C'est à ce genre de projet totalement bancal relevant plus de la blague lancée à 4 H du matin dans un état alcoolisé avancé en compagnie de Dutronc et Coluche qu'on réalise à quel point Sergio était un génie au dessus du lot. Un type capable d'écrire un album entier autour de deux thèmes inconciliables à première vue et qui ont pourtant une cohérence absolue pour un musicien juif né en 1928.


Baudruche d'Autriche


Puisque le jeune Lucien Ginsburg caché dans la Sarthe pendant l'occupation, découvre le rock dans une France d'après guerre où le traumatisme du nazisme est encore très présent. Quelques années plus tard, il connait une carrière vertigineuse, écoule des millions de disques et ne s'épargne aucun scandale. En 1975, il lui vient l'idée de télescoper ses deux expériences personnelles (rock fifties et IIIe Reich) pour en faire une série de tubes à la teinte Glam rock. Un projet risqué, même pour un provocateur notoire comme Gainsbourg.
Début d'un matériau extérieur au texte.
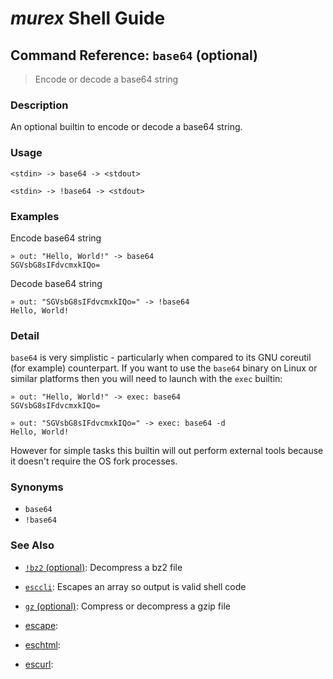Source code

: # _murex_ Shell Guide

## Command Reference: `base64` (optional)

> Encode or decode a base64 string

### Description

An optional builtin to encode or decode a base64 string.

### Usage

    <stdin> -> base64 -> <stdout>
    
    <stdin> -> !base64 -> <stdout>

### Examples

Encode base64 string

    » out: "Hello, World!" -> base64
    SGVsbG8sIFdvcmxkIQo=
    
Decode base64 string

    » out: "SGVsbG8sIFdvcmxkIQo=" -> !base64
    Hello, World!

### Detail

`base64` is very simplistic - particularly when compared to its GNU coreutil
(for example) counterpart. If you want to use the `base64` binary on Linux
or similar platforms then you will need to launch with the `exec` builtin:

    » out: "Hello, World!" -> exec: base64
    SGVsbG8sIFdvcmxkIQo=
    
    » out: "SGVsbG8sIFdvcmxkIQo=" -> exec: base64 -d
    Hello, World!
    
However for simple tasks this builtin will out perform external tools because
it doesn't require the OS fork processes.

### Synonyms

* `base64`
* `!base64`


### See Also

* [`!bz2` (optional)](../commands/bz2.md):
  Decompress a bz2 file
* [`esccli`](../commands/esccli.md):
  Escapes an array so output is valid shell code
* [`gz` (optional)](../commands/gz.md):
  Compress or decompress a gzip file
* [escape](../commands/escape.md):
  
* [eschtml](../commands/eschtml.md):
  
* [escurl](../commands/escurl.md):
Dans Rock around the bunker, Gainsbourg ridiculise l'uniforme qui a fait trembler le monde, en le réduisant à des simples sonorités vidées de sens. Obsédé par les jeux de mots depuis toujours, Gainsbourg va se lâcher littéralement et ne recule devant aucune idée farfelue : Jouer avec "Sieg Heil" et "SS", imaginer un Hitler schizophrène assailli par des voix défaitistes (le fantastique J'entends des voix off), ou de narrer la retraite paisible d'un ancien nazi désinvolte sous le soleil d’Uruguay un cocktail à la pogne qui vit l'expérience club Med plutôt que celle de Nuremberg (SS in Uruguay entorse reggae avec Zig zig avec toi à ce programme rock).
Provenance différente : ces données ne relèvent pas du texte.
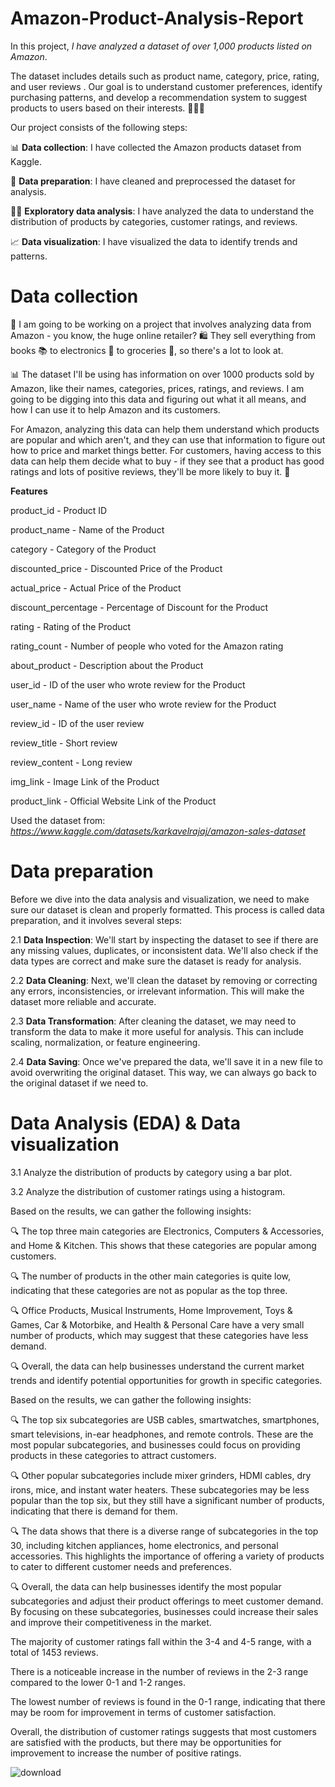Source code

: # Amazon-Product-Analysis-Report

In this project, *I have analyzed a dataset of over 1,000 products listed on Amazon*.

The dataset includes details such as product name, category, price, rating, and user reviews . Our goal is to understand customer preferences, identify purchasing patterns, and develop a recommendation system to suggest products to users based on their interests. 🧐👨‍💻

Our project consists of the following steps:

📊 **Data collection**: I have collected the Amazon products dataset from Kaggle.

🧹 **Data preparation**: I have cleaned and preprocessed the dataset for analysis.

🕵️‍♂️ **Exploratory data analysis**: I have analyzed the data to understand the distribution of products by categories, customer ratings, and reviews.

📈 **Data visualization**: I have visualized the data to identify trends and patterns.


# **Data collection**

👋 I am going to be working on a project that involves analyzing data from Amazon - you know, the huge online retailer? 🛍️ They sell everything from books 📚 to electronics 📱 to groceries 🍎, so there's a lot to look at.

📊 The dataset I'll be using has information on over 1000 products sold by Amazon, like their names, categories, prices, ratings, and reviews. I am going to be digging into this data and figuring out what it all means, and how I can use it to help Amazon and its customers.

For Amazon, analyzing this data can help them understand which products are popular and which aren't, and they can use that information to figure out how to price and market things better. For customers, having access to this data can help them decide what to buy - if they see that a product has good ratings and lots of positive reviews, they'll be more likely to buy it. 💸

**Features**

product_id - Product ID

product_name - Name of the Product

category - Category of the Product

discounted_price - Discounted Price of the Product

actual_price - Actual Price of the Product

discount_percentage - Percentage of Discount for the Product

rating - Rating of the Product

rating_count - Number of people who voted for the Amazon rating

about_product - Description about the Product

user_id - ID of the user who wrote review for the Product

user_name - Name of the user who wrote review for the Product

review_id - ID of the user review

review_title - Short review

review_content - Long review

img_link - Image Link of the Product

product_link - Official Website Link of the Product


Used the dataset from: *https://www.kaggle.com/datasets/karkavelrajaj/amazon-sales-dataset*


# Data preparation
Before we dive into the data analysis and visualization, we need to make sure our dataset is clean and properly formatted. This process is called data preparation, and it involves several steps:

2.1 **Data Inspection**: We'll start by inspecting the dataset to see if there are any missing values, duplicates, or inconsistent data. We'll also check if the data types are correct and make sure the dataset is ready for analysis.

2.2 **Data Cleaning**: Next, we'll clean the dataset by removing or correcting any errors, inconsistencies, or irrelevant information. This will make the dataset more reliable and accurate.

2.3 **Data Transformation**: After cleaning the dataset, we may need to transform the data to make it more useful for analysis. This can include scaling, normalization, or feature engineering.

2.4 **Data Saving**: Once we've prepared the data, we'll save it in a new file to avoid overwriting the original dataset. This way, we can always go back to the original dataset if we need to.


# Data Analysis (EDA) & Data visualization

3.1 Analyze the distribution of products by category using a bar plot.

3.2 Analyze the distribution of customer ratings using a histogram.


Based on the results, we can gather the following insights:

🔍 The top three main categories are Electronics, Computers & Accessories, and Home & Kitchen. This shows that these categories are popular among customers.

🔍 The number of products in the other main categories is quite low, indicating that these categories are not as popular as the top three.

🔍 Office Products, Musical Instruments, Home Improvement, Toys & Games, Car & Motorbike, and Health & Personal Care have a very small number of products, which may suggest that these categories have less demand.

🔍 Overall, the data can help businesses understand the current market trends and identify potential opportunities for growth in specific categories.


Based on the results, we can gather the following insights:

🔍 The top six subcategories are USB cables, smartwatches, smartphones, smart televisions, in-ear headphones, and remote controls. These are the most popular subcategories, and businesses could focus on providing products in these categories to attract customers.

🔍 Other popular subcategories include mixer grinders, HDMI cables, dry irons, mice, and instant water heaters. These subcategories may be less popular than the top six, but they still have a significant number of products, indicating that there is demand for them.

🔍 The data shows that there is a diverse range of subcategories in the top 30, including kitchen appliances, home electronics, and personal accessories. This highlights the importance of offering a variety of products to cater to different customer needs and preferences.

🔍 Overall, the data can help businesses identify the most popular subcategories and adjust their product offerings to meet customer demand. By focusing on these subcategories, businesses could increase their sales and improve their competitiveness in the market.


The majority of customer ratings fall within the 3-4 and 4-5 range, with a total of 1453 reviews.

There is a noticeable increase in the number of reviews in the 2-3 range compared to the lower 0-1 and 1-2 ranges.

The lowest number of reviews is found in the 0-1 range, indicating that there may be room for improvement in terms of customer satisfaction.

Overall, the distribution of customer ratings suggests that most customers are satisfied with the products, but there may be opportunities for improvement to increase the number of positive ratings.


![download](https://github.com/abdussamad7890/Amazon-Product-Analysis-Report/assets/96077933/cda04758-bc26-43aa-8d2c-ad9d45f53ede)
On fait difficilement plus narquois et subversif à bien y réfléchir. On est loin des pleurnicheries sur le statut de victime que tout le monde réclame d'une façon ou d'une autre ces derniers temps. L'ultra festif "Nazi rock" raconte une préparation à une sauterie nazie où le maquillage tient une part prépondérante. Le mélange guitare piano sonne parfois comme l'album Aladdin Sane de Bowie (Eva, Smoke gets in your eyes). Faut dire que le guitariste, Alan Parker a travaillé sur Diamond Dogs.
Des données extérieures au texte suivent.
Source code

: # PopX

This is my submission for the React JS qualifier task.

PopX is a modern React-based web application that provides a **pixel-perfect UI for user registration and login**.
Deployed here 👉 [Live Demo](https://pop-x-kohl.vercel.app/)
Comme souvent dans ces années là, Gainsbourg se fout aussi un peu de la gueule du monde et signe des choses indignes de son talent (Tata teutonne), qui ressemblent à des restes de l'album un peu scato Vu de l'extérieur.



Assez porté sur la tortore
il s'tape des tonnes de steak tartare
puis Otto rote et jette hautain
son étron au trou des tinettes
son gros pétard pète et fait...



Il y a des couillonnes, qui parlent d'extraditionne


Mais il trouve le plus souvent la vanne qui tue :



J'ai gagné la (Yellow Star) et sur cette (Yellow Star) y a peut-être
marqué shérif ou Marshall ou big chief



La Shoah est devenu un sujet de plaisanterie pour beaucoup de comiques actuels parfois exécrables, et aucun n'a réalisé un truc aussi drôle et subversif, que cet espèce d'opéra rock qui rappelle "Un printemps pour Hitler" des Producteurs de Mel Brooks. Soit un show grotesque qui rend enjoué et sucré l'idéologie antisémite. Un camouflet qui aurait rendu fou l'état major réputé pour être particulièrement soupe au lait d'après mes infos.


Pourrait-on imaginer un type en 2020 qui sortirait un concept album mêlant Etat islamique et bossa nova, ou Khmers rouges et electronica, pour partir à l'assaut des charts ? Non, pas du tout. D'autant que ce Rock around the bunker n'a provoqué aucune vague d'indignation particulière.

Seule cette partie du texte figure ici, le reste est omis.